- WORK TASK -
Comb through the entries for "Error" and pull out each line that holds it.

Records drawn from a dataset:
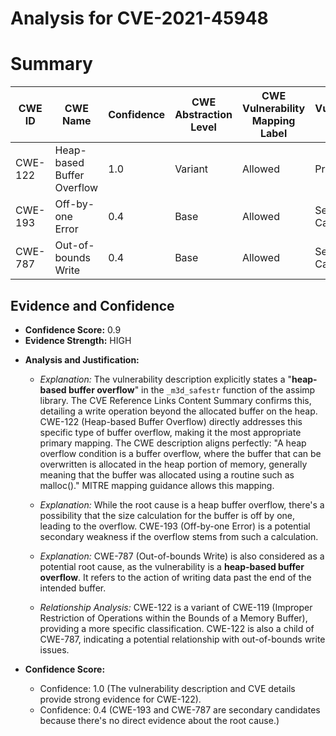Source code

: # Analysis for CVE-2021-45948

# Summary
| CWE ID | CWE Name | Confidence | CWE Abstraction Level | CWE Vulnerability Mapping Label | CWE-Vulnerability Mapping Notes |
|---|---|---|---|---|---|
| CWE-122 | Heap-based Buffer Overflow | 1.0 | Variant | Allowed | Primary CWE |
| CWE-193 | Off-by-one Error | 0.4 | Base | Allowed | Secondary Candidate |
| CWE-787 | Out-of-bounds Write | 0.4 | Base | Allowed | Secondary Candidate |

## Evidence and Confidence

*   **Confidence Score:** 0.9
*   **Evidence Strength:** HIGH

- **Analysis and Justification:**  
  - *Explanation:* The vulnerability description explicitly states a "**heap-based buffer overflow**" in the `_m3d_safestr` function of the assimp library. The CVE Reference Links Content Summary confirms this, detailing a write operation beyond the allocated buffer on the heap. CWE-122 (Heap-based Buffer Overflow) directly addresses this specific type of buffer overflow, making it the most appropriate primary mapping. The CWE description aligns perfectly: "A heap overflow condition is a buffer overflow, where the buffer that can be overwritten is allocated in the heap portion of memory, generally meaning that the buffer was allocated using a routine such as malloc()." MITRE mapping guidance allows this mapping.
  - *Explanation:* While the root cause is a heap buffer overflow, there's a possibility that the size calculation for the buffer is off by one, leading to the overflow. CWE-193 (Off-by-one Error) is a potential secondary weakness if the overflow stems from such a calculation.
  - *Explanation:* CWE-787 (Out-of-bounds Write) is also considered as a potential root cause, as the vulnerability is a **heap-based buffer overflow**. It refers to the action of writing data past the end of the intended buffer.

  - *Relationship Analysis:* CWE-122 is a variant of CWE-119 (Improper Restriction of Operations within the Bounds of a Memory Buffer), providing a more specific classification. CWE-122 is also a child of CWE-787, indicating a potential relationship with out-of-bounds write issues.

- **Confidence Score:**  
  - Confidence: 1.0 (The vulnerability description and CVE details provide strong evidence for CWE-122).
  - Confidence: 0.4 (CWE-193 and CWE-787 are secondary candidates because there's no direct evidence about the root cause.)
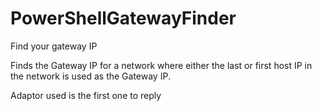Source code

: # PowerShellGatewayFinder
Find your gateway IP 

Finds the Gateway IP for a network where either the last or first host IP in the network is used as the Gateway IP. 

Adaptor used is the first one to reply 
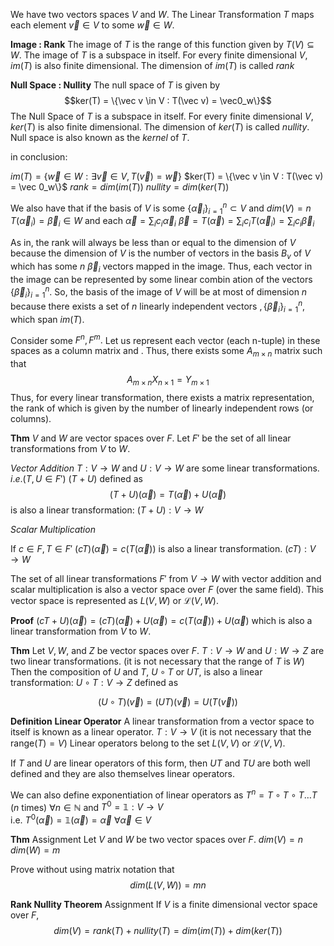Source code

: We have two vectors spaces $V$ and $W$. 
The Linear Transformation $T$ maps each element $\vec v \in V$ to some $\vec w \in W$.

**Image : Rank**
The image of $T$ is the range of this function given  by $T(V)\subseteq W$.
The image of $T$ is a subspace in itself.
For every finite dimensional $V,$ $im(T)$ is also finite dimensional.
The dimension of $im(T)$ is called *rank*

**Null Space : Nullity**
The null space of $T$ is given by $$ker(T) = \{\vec v \in V : T(\vec v) = \vec0_w\}$$The Null Space of $T$ is a subspace in itself.
For every finite dimensional $V,$ $ker(T)$ is also finite dimensional.
The dimension of $ker(T)$ is called *nullity*.
Null space is also known as the *kernel* of $T$.


in conclusion:

$im(T) = \{\vec  w \in W : \exists \vec v \in V , T(\vec v) = \vec w\}$
$ker(T) = \{\vec  v \in V : T(\vec v) = \vec 0_w\}$
$rank = dim(im(T))$
$nullity = dim(ker(T))$

We also have that if the basis of $V$ is some $\{\vec\alpha_i\}^n_{i=1}\subset V$ and $dim(V) = n$
$T(\vec \alpha_i) = \vec \beta_i \in W$ 
and each $\vec \alpha = \sum_i c_i\vec\alpha_i$ 
$\vec\beta = T(\vec \alpha) = \sum_i c_i T(\vec\alpha_i) = \sum_i c_i\vec\beta_i$ 

As in, the rank will always be less than or equal to the dimension of $V$ because the dimension of $V$ is the number of vectors in the basis $B_v$ of $V$ which has some $n$ $\vec\beta_i$ vectors mapped in the image. Thus, each vector in the image can be represented by some linear combin
ation of the vectors $\{\vec\beta_i\}^n_{i=1}.$ So, the basis of the image of $V$ will be at most of dimension $n$ because there exists a set of $n$ linearly independent vectors  $,\{\vec\beta_i\}^n_{i=1},$ which span $im(T).$  

Consider some $F^n, F^m.$ Let us represent each vector (each n-tuple) in these spaces as a column matrix  and .
Thus, there exists some $A_{m\times n}$ matrix such that $$A_{m\times n} X_{n\times 1} = Y_{m\times 1}$$Thus, for every linear transformation, there exists a matrix representation, the rank of which is given by the number of linearly independent rows (or columns).


**Thm**
$V$ and $W$ are vector spaces over $F$. Let $F'$ be the set of all linear transformations from $V$ to $W$.

*Vector Addition*
$T:V\rightarrow W$ and $U:V\rightarrow W$ are some linear transformations. $i.e.(T,U\in F')$ 
$(T+U)$ defined as $$(T+U)(\vec\alpha) = T(\vec\alpha) + U(\vec\alpha)$$
is also a linear transformation: $(T+U):V\rightarrow W$

*Scalar Multiplication*

If $c\in F, T\in F'$
$(cT)(\vec\alpha) =  c (T(\vec\alpha))$ is also a linear transformation. $(cT): V\rightarrow W$


The set of all linear transformations $F'$ from $V\rightarrow W$ with vector addition and scalar multiplication is also a vector space over $F$ (over the same field).
This vector space is represented as $L(V,W)$ or $\mathcal L(V,W)$.

**Proof**
$(cT + U)(\vec\alpha) =  (cT)(\vec\alpha) + U(\vec \alpha) =   c(T(\vec\alpha)) + U(\vec \alpha)$
which is also a  linear transformation from $V$ to $W$.



**Thm**
Let $V,W,$ and $Z$ be vector spaces over $F$.
$T:V\rightarrow W$ and $U:W\rightarrow Z$ are two linear transformations.  (it is not necessary that the range of $T$ is $W$)
Then the composition of $U$ and $T,$  $U\circ T$ or $UT,$ is also a linear transformation: $U\circ T : V \rightarrow Z$ defined as 

$$(U\circ T)(\vec v) = (UT)(\vec v) = U(T(\vec v))$$


**Definition**
**Linear Operator**
A linear transformation from a vector space to itself is known as a linear operator. 
$T:V\rightarrow V$ (it is not necessary that the range$(T)=V$)
Linear operators belong to the set $L(V,V)$ or $\mathcal L(V,V).$

If $T$ and $U$ are linear operators of this form, then $UT$ and $TU$ are both well defined and they are also themselves linear operators.

We can also define exponentiation of linear operators as 
$T^n = T\circ T \circ T \ldots T$ ($n$ times)   $\forall n\in \mathbb N$
and 
$T^0 = \mathbb 1 : V \rightarrow V$    
i.e. $T^0(\vec\alpha) = \mathbb1(\vec\alpha) =\vec\alpha$        $\forall \vec \alpha \in V$

























**Thm**  Assignment
Let $V$ and $W$ be two vector spaces over $F$.
$dim(V) = n$
$dim(W) = m$

Prove without using matrix notation that $$dim(L(V,W)) = mn$$


**Rank Nullity Theorem**  Assignment
If $V$ is a finite dimensional vector space over $F$,$$dim (V) = rank(T) + nullity(T) = dim(im(T)) + dim (ker(T))$$





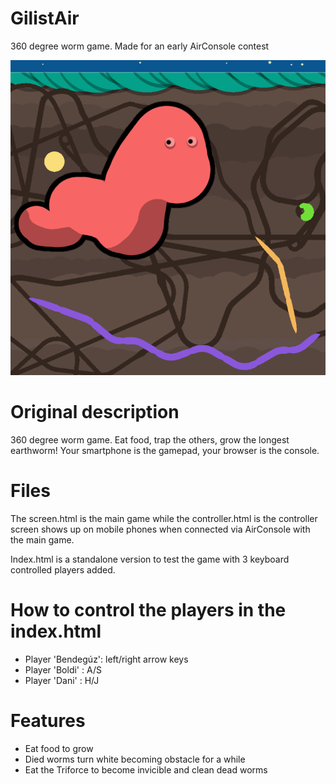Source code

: # GilistAir
360 degree worm game. Made for an early AirConsole contest

![alt text](Media/cover1.png "GilistAir cover image")

# Original description
360 degree worm game. Eat food, trap the others, grow the longest earthworm! Your smartphone is the gamepad, your browser is the console.

# Files
The screen.html is the main game while the controller.html is the controller screen shows up on mobile phones when connected via AirConsole with the main game.

Index.html is a standalone version to test the game with 3 keyboard controlled players added.

# How to control the players in the index.html
- Player 'Bendegúz': left/right arrow keys
- Player 'Boldi' : A/S
- Player 'Dani' : H/J

# Features
- Eat food to grow
- Died worms turn white becoming obstacle for a while
- Eat the Triforce to become invicible and clean dead worms
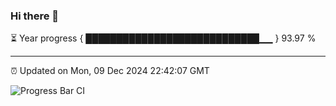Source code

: ### Hi there 👋

⏳ Year progress { ████████████████████████████▁▁ } 93.97 %

---

⏰ Updated on Mon, 09 Dec 2024 22:42:07 GMT

![Progress Bar CI](https://github.com/IshwaranRudhara/GIT-ACTION/workflows/Progress%20Bar%20CI/badge.svg)
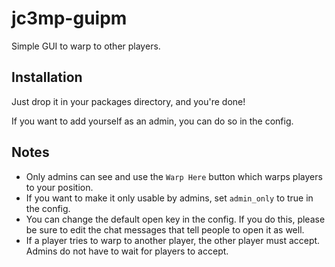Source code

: # jc3mp-guipm
Simple GUI to warp to other players.

## Installation
Just drop it in your packages directory, and you're done!

If you want to add yourself as an admin, you can do so in the config.

## Notes
 - Only admins can see and use the `Warp Here` button which warps players to your position.
 - If you want to make it only usable by admins, set `admin_only` to true in the config.
 - You can change the default open key in the config. If you do this, please be sure to edit the chat messages that tell people to open it as well.
 - If a player tries to warp to another player, the other player must accept. Admins do not have to wait for players to accept.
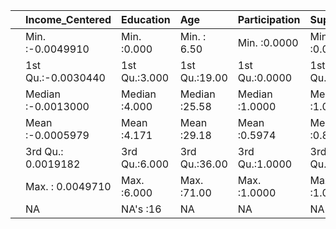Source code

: |   |Income_Centered    |  Education   |     Age      |Participation  |   Support     |Support_Binomial |
|:--|:------------------|:-------------|:-------------|:--------------|:--------------|:----------------|
|   |Min.   :-0.0049910 |Min.   :0.000 |Min.   : 6.50 |Min.   :0.0000 |Min.   :0.0000 |Min.   :0.0000   |
|   |1st Qu.:-0.0030440 |1st Qu.:3.000 |1st Qu.:19.00 |1st Qu.:0.0000 |1st Qu.:0.5000 |1st Qu.:0.0000   |
|   |Median :-0.0013000 |Median :4.000 |Median :25.58 |Median :1.0000 |Median :1.0000 |Median :1.0000   |
|   |Mean   :-0.0005979 |Mean   :4.171 |Mean   :29.18 |Mean   :0.5974 |Mean   :0.8084 |Mean   :0.6818   |
|   |3rd Qu.: 0.0019182 |3rd Qu.:6.000 |3rd Qu.:36.00 |3rd Qu.:1.0000 |3rd Qu.:1.0000 |3rd Qu.:1.0000   |
|   |Max.   : 0.0049710 |Max.   :6.000 |Max.   :71.00 |Max.   :1.0000 |Max.   :1.0000 |Max.   :1.0000   |
|   |NA                 |NA's   :16    |NA            |NA             |NA             |NA               |

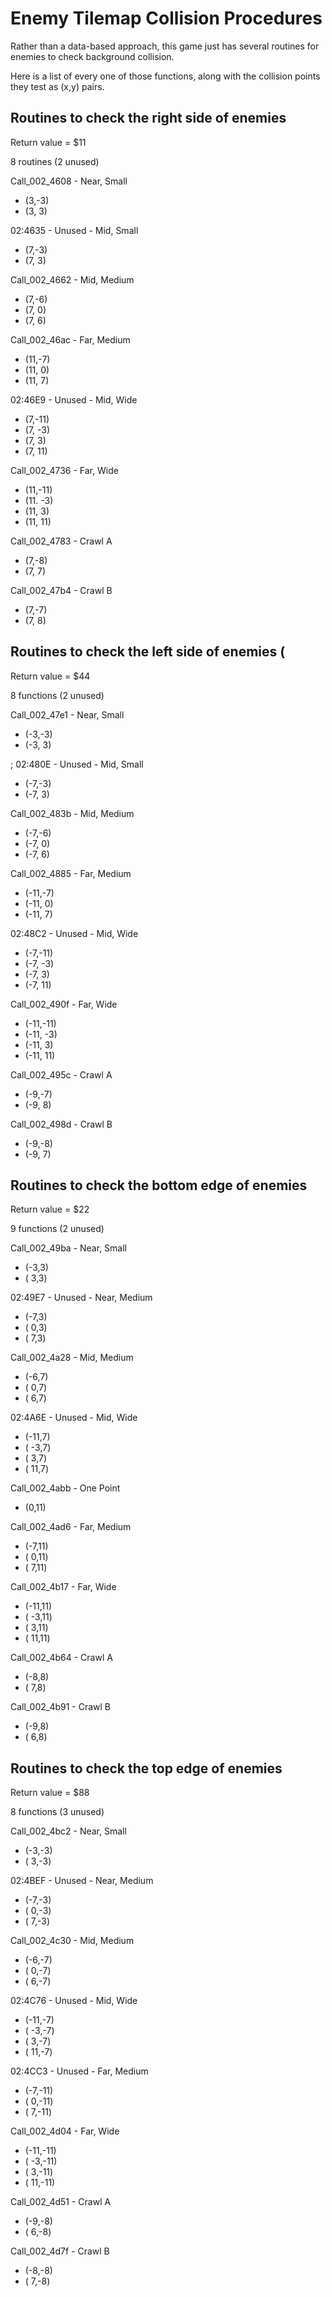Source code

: # Enemy Tilemap Collision Procedures

Rather than a data-based approach, this game just has several routines for enemies to check background collision.

Here is a list of every one of those functions, along with the collision points they test as (x,y) pairs.

## Routines to check the right side of enemies 
Return value = $11

8 routines (2 unused)

Call_002_4608 - Near, Small
- (3,-3)
- (3, 3)

02:4635 - Unused - Mid, Small
- (7,-3)
- (7, 3)

Call_002_4662 - Mid, Medium
- (7,-6)
- (7, 0)
- (7, 6)

Call_002_46ac - Far, Medium
- (11,-7)
- (11, 0)
- (11, 7)

02:46E9 - Unused - Mid, Wide
- (7,-11)
- (7, -3)
- (7,  3)
- (7, 11)

Call_002_4736 - Far, Wide
- (11,-11)
- (11. -3)
- (11,  3)
- (11, 11)

Call_002_4783 - Crawl A
- (7,-8)
- (7, 7)

Call_002_47b4 - Crawl B
- (7,-7)
- (7, 8)

## Routines to check the left side of enemies (
Return value = $44

8 functions (2 unused)

Call_002_47e1 - Near, Small
- (-3,-3)
- (-3, 3)

; 02:480E - Unused - Mid, Small
- (-7,-3)
- (-7, 3)

Call_002_483b - Mid, Medium
- (-7,-6)
- (-7, 0)
- (-7, 6)

Call_002_4885 - Far, Medium
- (-11,-7)
- (-11, 0)
- (-11, 7)

02:48C2 - Unused - Mid, Wide
- (-7,-11)
- (-7, -3)
- (-7,  3)
- (-7, 11)

Call_002_490f - Far, Wide
- (-11,-11)
- (-11, -3)
- (-11,  3)
- (-11, 11)

Call_002_495c - Crawl A
- (-9,-7)
- (-9, 8)

Call_002_498d - Crawl B
- (-9,-8)
- (-9, 7)

## Routines to check the bottom edge of enemies
Return value = $22

9 functions (2 unused)

Call_002_49ba - Near, Small
- (-3,3)
- ( 3,3)

02:49E7 - Unused - Near, Medium
- (-7,3)
- ( 0,3)
- ( 7,3)

Call_002_4a28 - Mid, Medium
- (-6,7)
- ( 0,7)
- ( 6,7)

02:4A6E - Unused - Mid, Wide
- (-11,7)
- ( -3,7)
- (  3,7)
- ( 11,7)

Call_002_4abb - One Point
- (0,11)

Call_002_4ad6 - Far, Medium
- (-7,11)
- ( 0,11)
- ( 7,11)

Call_002_4b17 - Far, Wide
- (-11,11)
- ( -3,11)
- (  3,11)
- ( 11,11)

Call_002_4b64 - Crawl A
- (-8,8)
- ( 7,8)

Call_002_4b91 - Crawl B
- (-9,8)
- ( 6,8)

## Routines to check the top edge of enemies
Return value = $88

8 functions (3 unused)

Call_002_4bc2 - Near, Small
- (-3,-3)
- ( 3,-3)

02:4BEF - Unused - Near, Medium
- (-7,-3)
- ( 0,-3)
- ( 7,-3)

Call_002_4c30 - Mid, Medium
- (-6,-7)
- ( 0,-7)
- ( 6,-7)

02:4C76 - Unused - Mid, Wide
- (-11,-7)
- ( -3,-7)
- (  3,-7)
- ( 11,-7)

02:4CC3 - Unused - Far, Medium
- (-7,-11)
- ( 0,-11)
- ( 7,-11)

Call_002_4d04 - Far, Wide
- (-11,-11)
- ( -3,-11)
- (  3,-11)
- ( 11,-11)

Call_002_4d51 - Crawl A
- (-9,-8)
- ( 6,-8)

Call_002_4d7f - Crawl B
- (-8,-8)
- ( 7,-8)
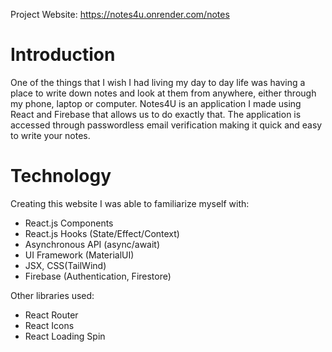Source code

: 
Project Website: https://notes4u.onrender.com/notes

# Introduction
One of the things that I wish I had living my day to day life was having a place to write down notes and look at them from anywhere, either through my phone, laptop or computer. Notes4U is an application I made using React and Firebase that allows us to do exactly that. The application is accessed through passwordless email verification making it quick and easy to write your notes.

# Technology
Creating this website I was able to familiarize myself with:
* React.js Components
* React.js Hooks (State/Effect/Context)
* Asynchronous API (async/await)
* UI Framework (MaterialUI)
* JSX, CSS(TailWind)
* Firebase (Authentication, Firestore)

Other libraries used:
* React Router
* React Icons
* React Loading Spin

- EXERCISE OUTPUT -
| CWE-193 | Off-by-one Error | 0.4 | Base | Allowed | Secondary Candidate |
  - *Explanation:* While the root cause is a heap buffer overflow, there's a possibility that the size calculation for the buffer is off by one, leading to the overflow. CWE-193 (Off-by-one Error) is a potential secondary weakness if the overflow stems from such a calculation.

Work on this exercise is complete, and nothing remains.